Vuelvo, por tanto, a la cuestión inicial: ¿por qué esa ceguera en ver los riesgos políticos de esa política macroeconómica tan rudimentaria como es la sobredosis de austeridad?
Durante un tiempo he creído encontrar la respuesta a esta cuestión en la existencia de un error analítico que está detrás de la visión germana de las causas de la crisis de los países sobreendeudados como el nuestro, así como en el uso de perjuicios y tópicos sobre los ciudadanos de esos países. Esa visión sostiene que la causa del déficit y la deuda pública fue la prodigalidad fiscal de los Gobiernos y la falta de espíritu de trabajo de los ciudadanos. Desde esa perspectiva, la medicina adecuada es la austeridad a rajatabla.
En artículos anteriores me he referido a esa visión como el error Merkel. Hoy existe un consenso amplio en que esa visión de las causas y remedios a la crisis está equivocada. Pero, sin embargo, la apuesta de los Gobiernos liberal-conservadores por la austeridad no ha cambiado. Hay que buscar, por tanto, razones más profundas para esta opción.
Cada vez estoy más convencido de que la razón para esta preferencia tiene sus raíces en la cultura política y económica que está detrás de las corrientes políticas del siglo XX. Los liberal-socialdemócratas tienen preferencia por la intervención pública a través de las palancas fiscales y monetarias, al estilo keynesiano. Sin embargo, los liberal-conservadores recelan de este tipo de intervención y prefieren la intervención corporativa que predomina en la Europa centroeuropea de influencia germánica.

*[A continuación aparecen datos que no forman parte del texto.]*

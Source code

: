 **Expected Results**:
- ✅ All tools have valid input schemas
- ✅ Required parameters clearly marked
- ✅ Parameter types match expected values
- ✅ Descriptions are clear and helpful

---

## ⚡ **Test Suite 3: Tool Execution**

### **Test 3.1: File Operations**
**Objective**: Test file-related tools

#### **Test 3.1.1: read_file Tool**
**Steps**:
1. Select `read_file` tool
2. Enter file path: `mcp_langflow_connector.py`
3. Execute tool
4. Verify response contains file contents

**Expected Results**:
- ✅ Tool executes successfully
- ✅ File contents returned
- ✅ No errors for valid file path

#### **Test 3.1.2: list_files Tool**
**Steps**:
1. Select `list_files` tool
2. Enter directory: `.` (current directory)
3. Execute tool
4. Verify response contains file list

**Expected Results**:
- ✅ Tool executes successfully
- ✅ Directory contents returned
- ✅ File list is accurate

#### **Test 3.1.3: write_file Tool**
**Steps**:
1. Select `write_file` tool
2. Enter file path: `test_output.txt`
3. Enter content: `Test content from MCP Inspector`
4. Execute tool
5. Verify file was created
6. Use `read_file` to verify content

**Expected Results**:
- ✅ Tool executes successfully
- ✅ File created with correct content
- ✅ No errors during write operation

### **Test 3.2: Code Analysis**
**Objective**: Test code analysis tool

De nuevo, los años treinta nos pueden dar una pista. En el debate económico entre el británico John M. Keynes y el austriaco Friedrich Hayek, el primero sostuvo que el intervencionismo fiscal y monetario podía sacar a las economías de la recesión. Sin negar que esa economía keynesiana pudiese funcionar, Hayek sostuvo que el intervencionismo era rechazable porque llevaba al totalitarismo del Estado. No fue capaz de ver que el peligro del totalitarismo estaba precisamente en esa no intervención y en la opción por el Estado corporativo.

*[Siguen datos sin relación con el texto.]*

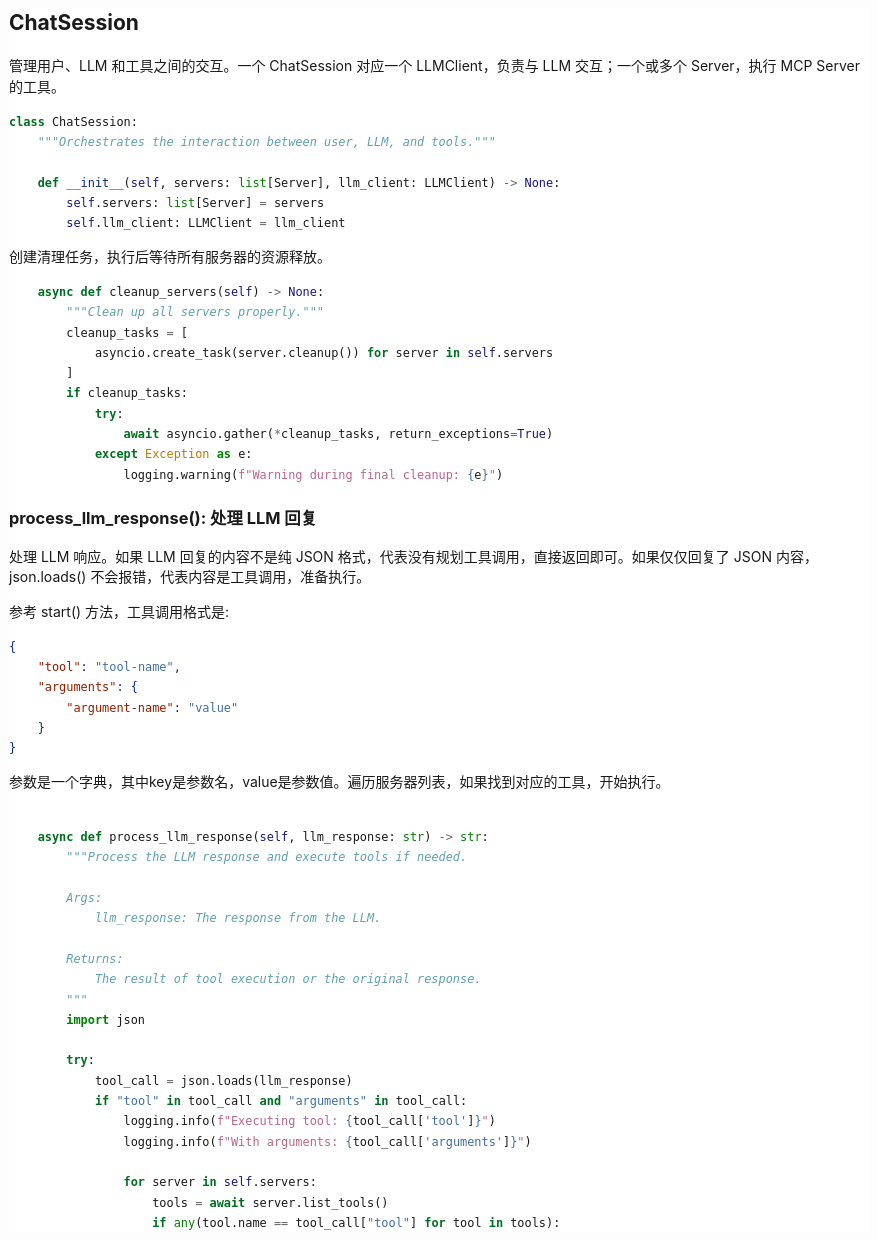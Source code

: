 ## ChatSession

管理用户、LLM 和工具之间的交互。一个 ChatSession 对应一个 LLMClient，负责与 LLM 交互；一个或多个 Server，执行 MCP Server 的工具。

```py
class ChatSession:
    """Orchestrates the interaction between user, LLM, and tools."""

    def __init__(self, servers: list[Server], llm_client: LLMClient) -> None:
        self.servers: list[Server] = servers
        self.llm_client: LLMClient = llm_client
```

创建清理任务，执行后等待所有服务器的资源释放。

```py
    async def cleanup_servers(self) -> None:
        """Clean up all servers properly."""
        cleanup_tasks = [
            asyncio.create_task(server.cleanup()) for server in self.servers
        ]
        if cleanup_tasks:
            try:
                await asyncio.gather(*cleanup_tasks, return_exceptions=True)
            except Exception as e:
                logging.warning(f"Warning during final cleanup: {e}")
```

### process_llm_response(): 处理 LLM 回复

处理 LLM 响应。如果 LLM 回复的内容不是纯 JSON 格式，代表没有规划工具调用，直接返回即可。如果仅仅回复了 JSON 内容，json.loads() 不会报错，代表内容是工具调用，准备执行。

参考 start() 方法，工具调用格式是:
```json
{
    "tool": "tool-name",
    "arguments": {
        "argument-name": "value"
    }
}
```

参数是一个字典，其中key是参数名，value是参数值。遍历服务器列表，如果找到对应的工具，开始执行。

```py

    async def process_llm_response(self, llm_response: str) -> str:
        """Process the LLM response and execute tools if needed.

        Args:
            llm_response: The response from the LLM.

        Returns:
            The result of tool execution or the original response.
        """
        import json

        try:
            tool_call = json.loads(llm_response)
            if "tool" in tool_call and "arguments" in tool_call:
                logging.info(f"Executing tool: {tool_call['tool']}")
                logging.info(f"With arguments: {tool_call['arguments']}")

                for server in self.servers:
                    tools = await server.list_tools()
                    if any(tool.name == tool_call["tool"] for tool in tools):
```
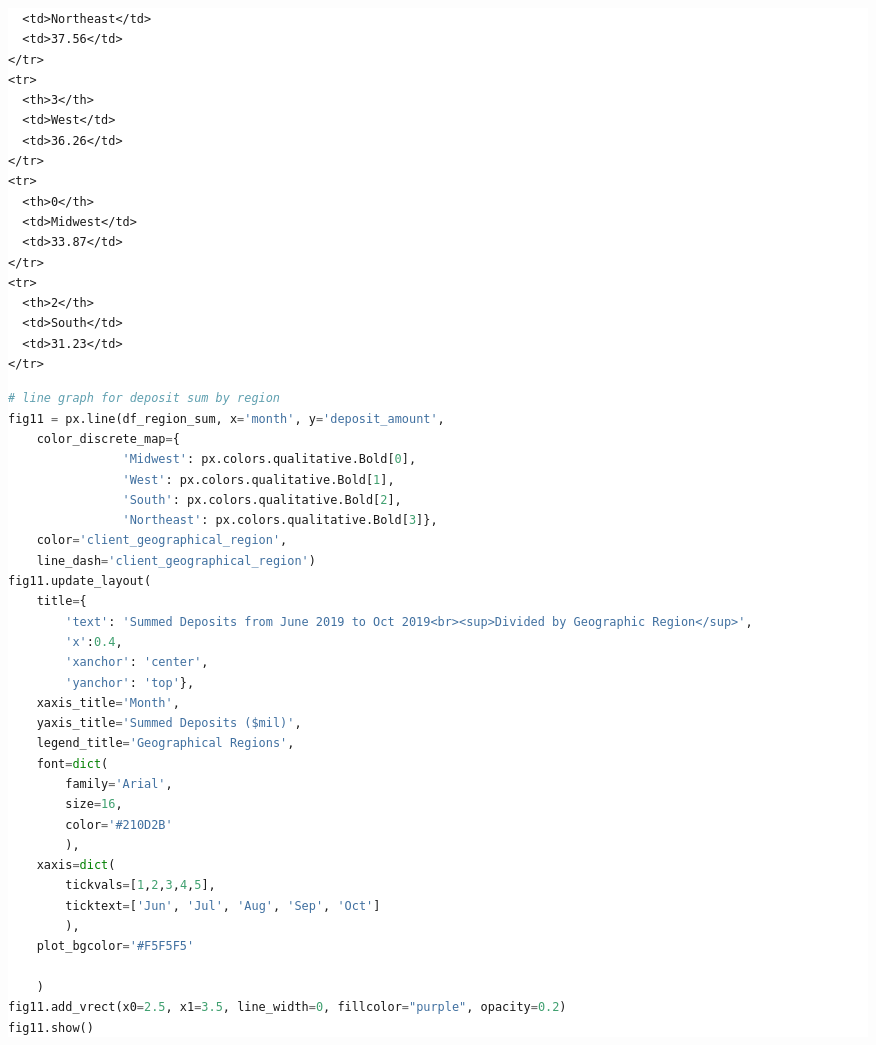       <td>Northeast</td>
      <td>37.56</td>
    </tr>
    <tr>
      <th>3</th>
      <td>West</td>
      <td>36.26</td>
    </tr>
    <tr>
      <th>0</th>
      <td>Midwest</td>
      <td>33.87</td>
    </tr>
    <tr>
      <th>2</th>
      <td>South</td>
      <td>31.23</td>
    </tr>
  </tbody>
</table>
</div>

```python
# line graph for deposit sum by region
fig11 = px.line(df_region_sum, x='month', y='deposit_amount',
    color_discrete_map={
                'Midwest': px.colors.qualitative.Bold[0],
                'West': px.colors.qualitative.Bold[1],
                'South': px.colors.qualitative.Bold[2],
                'Northeast': px.colors.qualitative.Bold[3]},
    color='client_geographical_region',
    line_dash='client_geographical_region')
fig11.update_layout(
    title={
        'text': 'Summed Deposits from June 2019 to Oct 2019<br><sup>Divided by Geographic Region</sup>',
        'x':0.4,
        'xanchor': 'center',
        'yanchor': 'top'},
    xaxis_title='Month',
    yaxis_title='Summed Deposits ($mil)',
    legend_title='Geographical Regions',
    font=dict(
        family='Arial',
        size=16,
        color='#210D2B'
        ),
    xaxis=dict(
        tickvals=[1,2,3,4,5],
        ticktext=['Jun', 'Jul', 'Aug', 'Sep', 'Oct']
        ), 
    plot_bgcolor='#F5F5F5' 

    )
fig11.add_vrect(x0=2.5, x1=3.5, line_width=0, fillcolor="purple", opacity=0.2)
fig11.show()
```
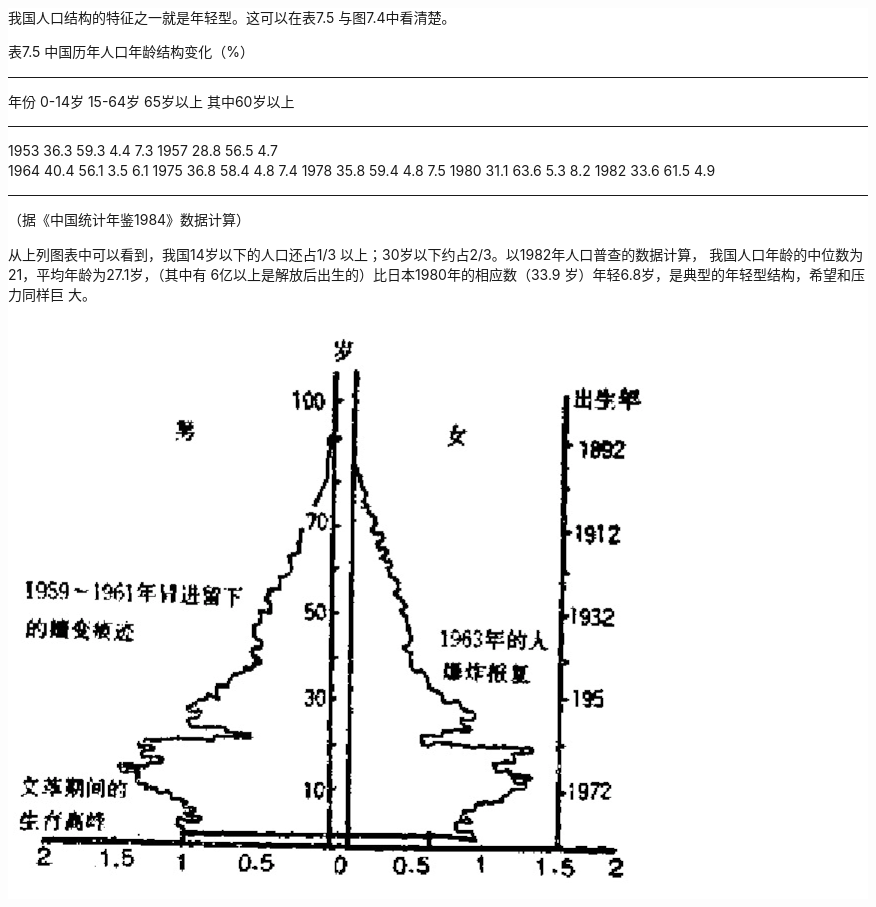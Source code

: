   我国人口结构的特征之一就是年轻型。这可以在表7.5
与图7.4中看清楚。

表7.5 中国历年人口年龄结构变化（%）

--------  ------------  ------------  ------------  ---------------
年份       0-14岁          15-64岁       65岁以上     其中60岁以上
--------  ------------  ------------  ------------  ---------------
1953        36.3            59.3        4.4             7.3
1957        28.8            56.5        4.7             
1964        40.4            56.1        3.5             6.1
1975        36.8            58.4        4.8             7.4
1978        35.8            59.4        4.8             7.5
1980        31.1            63.6        5.3             8.2
1982        33.6            61.5        4.9
--------  ------------  ------------  ------------  ---------------

（据《中国统计年鉴1984》数据计算）

  从上列图表中可以看到，我国14岁以下的人口还占1/3
以上；30岁以下约占2/3。以1982年人口普查的数据计算，
我国人口年龄的中位数为21，平均年龄为27.1岁，（其中有
6亿以上是解放后出生的）比日本1980年的相应数（33.9
岁）年轻6.8岁，是典型的年轻型结构，希望和压力同样巨
大。

![图7.4 中国现代沧桑的人口“年轮”—1982年的人口结构](images/p7.4.png)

En el terreno de las políticas, el Gobierno liberal-socialdemócrata de Franklin D. Roosevelt aplicó en EE UU el intervencionismo keynesiano para salir de la recesión y evitó así quebrantos para la democracia norteamericana. Los Gobiernos liberal-conservadores europeos optaron, por el contrario, por la austeridad, y la democracia quebró en Europa. La austeridad europea tuvo, por tanto, un alto coste político.
Hoy las cosas comienzan a tener similitudes alarmantes con los años treinta.